What kind of users are we trying to attract? Are we spending money attracting people who are entirely wrong for the platform?
We need to decide.
Again, I am not singling anyone out but instead I am looking at our actions as a community.
My thoughts were sparked by the interesting article here.
the entire cost of the project was 428 and there were about 35 people signing up so the acquisition cost was $14.26/user.
This equation is missing an important metric.
What is the lifetime value of those 35 people to Hive?
I can spend $250 to acquire a hypothetical Sports Massage for Nerds client, for example, if that client typically earns me $251 over the next few months. If it costs $100 per session and clients usually do at least 3x sessions then I will be ahead on average.
If however, I spend $20 to get a registration for someone who only ever COSTS me money then we would have been better NOT spending the $20.
Does that make sense?
If we only look at the cost of acquisition we would mistakenly think that option two was the winner. We would "get more users for our expenditure", even though those users collectively only do nothing or worse do the ecosystem harm.
There is an infamous joke in business that "we lose money on every sale but we will make it up in volume".
Take an example where someone creates 1,000 bots making our apparent "acquisition costs" pennies, would we be better off before or after?
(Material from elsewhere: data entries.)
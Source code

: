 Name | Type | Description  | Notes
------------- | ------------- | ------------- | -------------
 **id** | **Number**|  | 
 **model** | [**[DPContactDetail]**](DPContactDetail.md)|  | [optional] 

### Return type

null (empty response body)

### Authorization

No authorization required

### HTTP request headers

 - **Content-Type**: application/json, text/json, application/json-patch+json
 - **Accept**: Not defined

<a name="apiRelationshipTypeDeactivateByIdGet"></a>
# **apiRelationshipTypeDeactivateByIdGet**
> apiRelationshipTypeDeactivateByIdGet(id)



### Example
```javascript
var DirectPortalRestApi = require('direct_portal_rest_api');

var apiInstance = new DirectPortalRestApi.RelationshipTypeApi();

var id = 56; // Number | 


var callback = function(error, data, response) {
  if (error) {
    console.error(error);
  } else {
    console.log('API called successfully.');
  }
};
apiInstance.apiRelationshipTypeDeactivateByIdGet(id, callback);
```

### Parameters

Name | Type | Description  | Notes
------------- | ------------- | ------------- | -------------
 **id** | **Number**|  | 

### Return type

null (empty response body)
This leads me to the main point.
Performance must be measured based on what we actually WANT to happen
There is a story that programmers are taught early on about a big company, let's say IBM,that one day stupidly decides to change their staff performance metric to "lines of code".
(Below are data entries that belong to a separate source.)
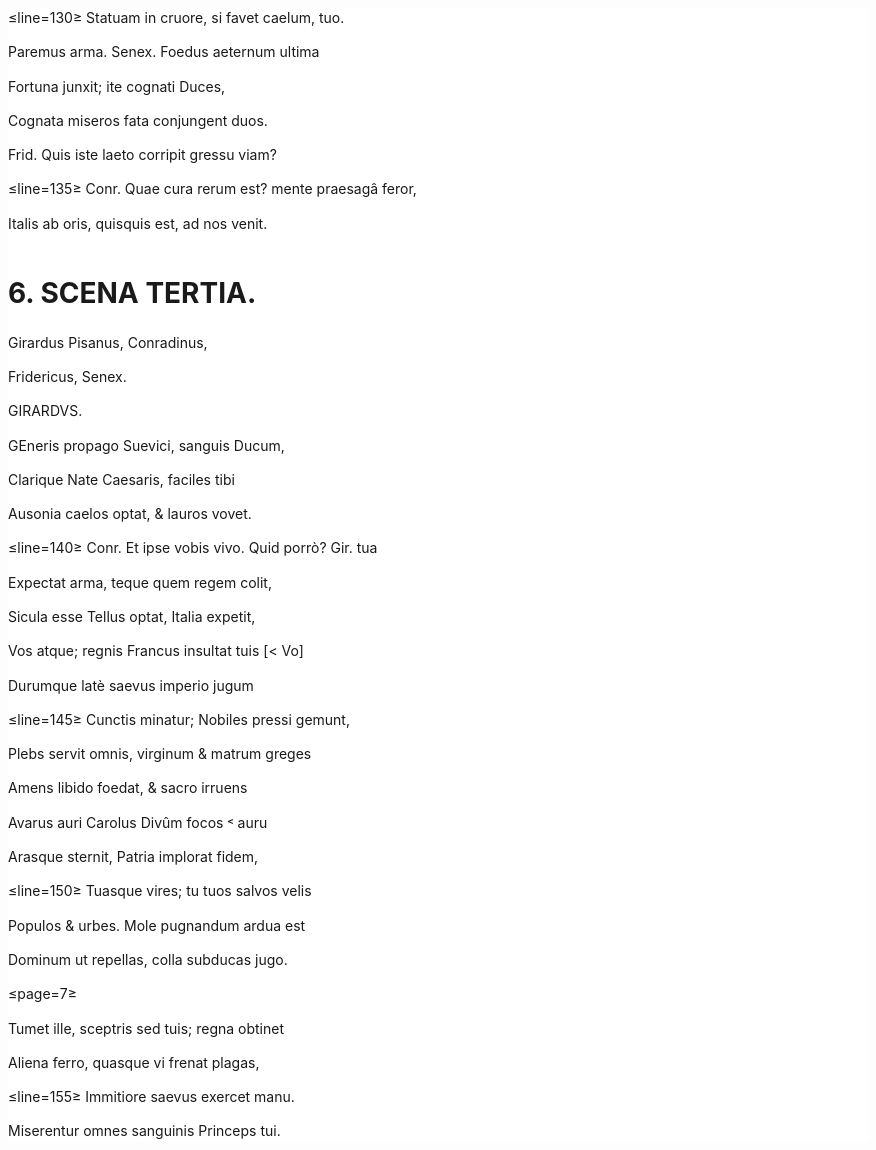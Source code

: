 ≤line=130≥ Statuam in cruore, si favet caelum, tuo.

Paremus arma. Senex. Foedus aeternum ultima

Fortuna junxit; ite cognati Duces,

Cognata miseros fata conjungent duos.

Frid. Quis iste laeto corripit gressu viam?

≤line=135≥ Conr. Quae cura rerum est? mente praesagâ feror,

Italis ab oris, quisquis est, ad nos venit.

# 6. SCENA TERTIA.

Girardus Pisanus, Conradinus,

Fridericus, Senex.

GIRARDVS.

GEneris propago Suevici, sanguis Ducum,

Clarique Nate Caesaris, faciles tibi

Ausonia caelos optat, & lauros vovet.

≤line=140≥ Conr. Et ipse vobis vivo. Quid porrò? Gir. tua

Expectat arma, teque quem regem colit,

Sicula esse Tellus optat, Italia expetit,

Vos atque; regnis Francus insultat tuis \[\< Vo\]

Durumque latè saevus imperio jugum

≤line=145≥ Cunctis minatur; Nobiles pressi gemunt,

Plebs servit omnis, virginum & matrum greges

Amens libido foedat, & sacro irruens

Avarus auri Carolus Divûm focos ˂ auru

Arasque sternit, Patria implorat fidem,

≤line=150≥ Tuasque vires; tu tuos salvos velis

Populos & urbes. Mole pugnandum ardua est

Dominum ut repellas, colla subducas jugo.

≤page=7≥

Tumet ille, sceptris sed tuis; regna obtinet

Aliena ferro, quasque vi frenat plagas,

≤line=155≥ Immitiore saevus exercet manu.

Miserentur omnes sanguinis Princeps tui.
Anyone who falls in the bottom 20% of this metric will be fired.
You can guess what happened.
Yes,the honest and most efficient programmers were gone, and the cunning but dishonest, or programmers who didn't know any better than to write flabby code, were left.
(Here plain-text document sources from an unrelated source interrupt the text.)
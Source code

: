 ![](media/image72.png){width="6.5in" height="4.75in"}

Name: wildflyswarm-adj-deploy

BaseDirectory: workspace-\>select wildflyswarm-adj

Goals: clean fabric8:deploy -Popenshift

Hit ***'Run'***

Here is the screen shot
In my day job I often have to coach clients to stop appealing to people who need but can't afford their services. You can't build a business based around giving everything away!
If you want to be charitable, do that, but don't call it a business.
Hive needs more people who invest by buying and holding Hive. The content creators we attract should be people who create content that attracts those investors and holders.
Doing good works is fine, creating a nice income for people who would otherwise not have it is great. Heck, drilling for clean water for impoverished areas is lovely. Let's just not confuse that with Hive growth or desirable user acquisition.
Do the Rally Car community see the sponsored car and buy Hive? Does racing content attract people who do?
Does the average [insert nation/group/community/interest here] attendee sign up and grow the value of Hive or do they swap their gains for fiat at the first opportunity?
I'm a grower, not a shower..
Grow me the money!!
Dalz does a good job of aggregating the data to show the takers/growers in his posts. I was hoping blocktrades would have kept their return proposal vote in place so we could see just how much "taking" there has been from the DHF and the ramifications of reducing the burden for a month+.
I think it can be an expensive process generally to get people onto and using Hive. They generally need some hand-holding to get into it and then many give up as it is 'too hard' to use and earn. Anyone creating content that can make money elsewhere will probably concentrate on those other platforms. There are exceptions though. We have quite a few really good musicians who choose to use Hive. There is also things like @planetauto who post their car videos on Youtube, but also put them here and will engage with people. People need an audience and the Hive one is pretty small really. So we need a lot more users generally as well as trying to get more cool content.
The value to Hive of some current promotion efforts should be questioned and those spending the money need to justify that.
Agreed, and I think spending a tiny amount of the currently invested budget on growing the traffic to the main sites would make sense as previously discussed.
A lot of what is currently done feels like handing out branded merchandise to the homeless. Feels good, and does good for society, but is not aligned with the marketing goals. Heck, if we got some traditional PR out of it (intentionally, not accidentally) then it would be better than the random acts of kindness/slush fund the hobbies of the fund recipients.
Unfortunately, the only way for us to know if someone is worth being here is by onboarding them... You cannot know until they're here doing their things. I think quality comes from quantity. You have to throw a big net, let go the small fishes and retain the good ones.
I know there is the risk of ruining the experience by introducing some bad apples in the platform. But we know they're not going to stay.